PARIS // Lance Armstrong violated anti-doping rules during a random test in Southern France and could face disciplinary action, according to the French Anti-Doping Agency (AFLD). The seven-times Tour de France champion "did not respect the obligation to stay under (the) direct and permanent observation" of the tester, the AFLD said in a statement. The American, 37, who returned to the sport in January after three-and-a-half years retirement, denied any wrongdoing on Tuesday.
Armstrong was asked to provide urine, blood and hair samples when returning from a training ride around Beaulieu-sur-Mer last month. "In a letter sent to the Agency on April 8, UCI (International Cycling Union) president Pat McQuaid said an interpretation of the World Anti-Doping code and UCI antidoping rules confers the AFLD the right to open a disciplinary procedure against Lance Armstrong," the statement read.
"The AFLD is competent to impose disciplinary sanctions to people who do not hold a French licence but train on the national territory." Any sanction imposed on Armstrong would be valid on French territory only. Armstrong is set to ride the Tour de France, which starts in Monaco on July 4. In a statement on Tuesday, Armstrong explained: "We told the tester we wanted to check with the UCI to confirm who he was and to make sure he wasn't just some French guy with a backpack and some equipment to take my blood and urine.
"Johan (Bruyneel, Astana team manager) stayed with him and in his presence called the UCI to find out what was going on. "We asked if it was OK for me to run inside and shower while they made their calls and the tester said that was fine." Armstrong has had a difficult relationship with Tour organisers, the Amaury Sport Organisation (ASO), who said last year the American's return to the race would be "embarrassing".

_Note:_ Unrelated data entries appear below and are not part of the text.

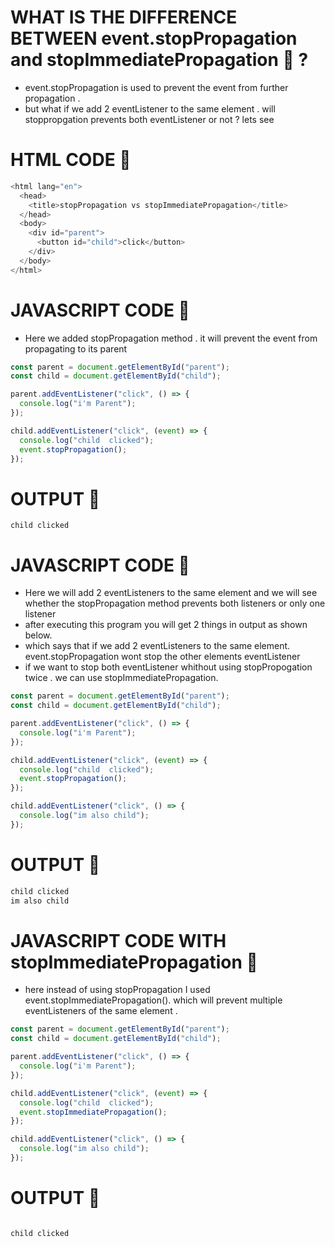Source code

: # WHAT IS THE DIFFERENCE BETWEEN event.stopPropagation and stopImmediatePropagation 🚀 ?

- event.stopPropagation is used to prevent the event from further propagation .
- but what if we add 2 eventListener to the same element . will stoppropgation prevents both eventListener or not ? lets see

# HTML CODE 🚀

```javascript
<html lang="en">
  <head>
    <title>stopPropagation vs stopImmediatePropagation</title>
  </head>
  <body>
    <div id="parent">
      <button id="child">click</button>
    </div>
  </body>
</html>
```

# JAVASCRIPT CODE 🚀

- Here we added stopPropagation method . it will prevent the event from propagating to its parent

```javascript
const parent = document.getElementById("parent");
const child = document.getElementById("child");

parent.addEventListener("click", () => {
  console.log("i'm Parent");
});

child.addEventListener("click", (event) => {
  console.log("child  clicked");
  event.stopPropagation();
});
```

# OUTPUT 🚀

```
child clicked
```

# JAVASCRIPT CODE 🚀

- Here we will add 2 eventListeners to the same element and we will see whether the stopPropagation method prevents both listeners or only one listener
- after executing this program you will get 2 things in output as shown below.
- which says that if we add 2 eventListeners to the same element. event.stopPropagation wont stop the other elements eventListener
- if we want to stop both eventListener whithout using stopPropogation twice . we can use stopImmediatePropagation.

```javascript
const parent = document.getElementById("parent");
const child = document.getElementById("child");

parent.addEventListener("click", () => {
  console.log("i'm Parent");
});

child.addEventListener("click", (event) => {
  console.log("child  clicked");
  event.stopPropagation();
});

child.addEventListener("click", () => {
  console.log("im also child");
});
```

# OUTPUT 🚀

```javascript
child clicked
im also child
```

# JAVASCRIPT CODE WITH stopImmediatePropagation 🚀

- here instead of using stopPropagation I used event.stopImmediatePropagation(). which will prevent multiple eventListeners of the same element .

```javascript
const parent = document.getElementById("parent");
const child = document.getElementById("child");

parent.addEventListener("click", () => {
  console.log("i'm Parent");
});

child.addEventListener("click", (event) => {
  console.log("child  clicked");
  event.stopImmediatePropagation();
});

child.addEventListener("click", () => {
  console.log("im also child");
});
```

# OUTPUT 🚀

```javascript

child clicked

```
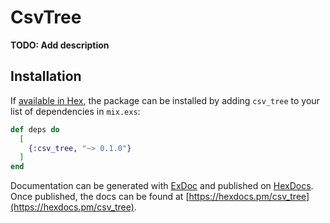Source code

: # CsvTree

**TODO: Add description**

## Installation

If [available in Hex](https://hex.pm/docs/publish), the package can be installed
by adding `csv_tree` to your list of dependencies in `mix.exs`:

```elixir
def deps do
  [
    {:csv_tree, "~> 0.1.0"}
  ]
end
```

Documentation can be generated with [ExDoc](https://github.com/elixir-lang/ex_doc)
and published on [HexDocs](https://hexdocs.pm). Once published, the docs can
be found at [https://hexdocs.pm/csv_tree](https://hexdocs.pm/csv_tree).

In 2005, French sport daily L'Equipe, owned by ASO's parent company EPA (Editions Philippe Amaury), claimed samples of Armstrong's urine from the 1999 race showed traces of the banned blood-boosting substance erythropoietin. However, Armstrong never tested positive and was cleared by a Dutch investigator appointed by UCI. The AFLD president Pierre Bordry last year invited Armstrong to have his 1999 samples retested but the Texan declined, arguing they could have been compromised.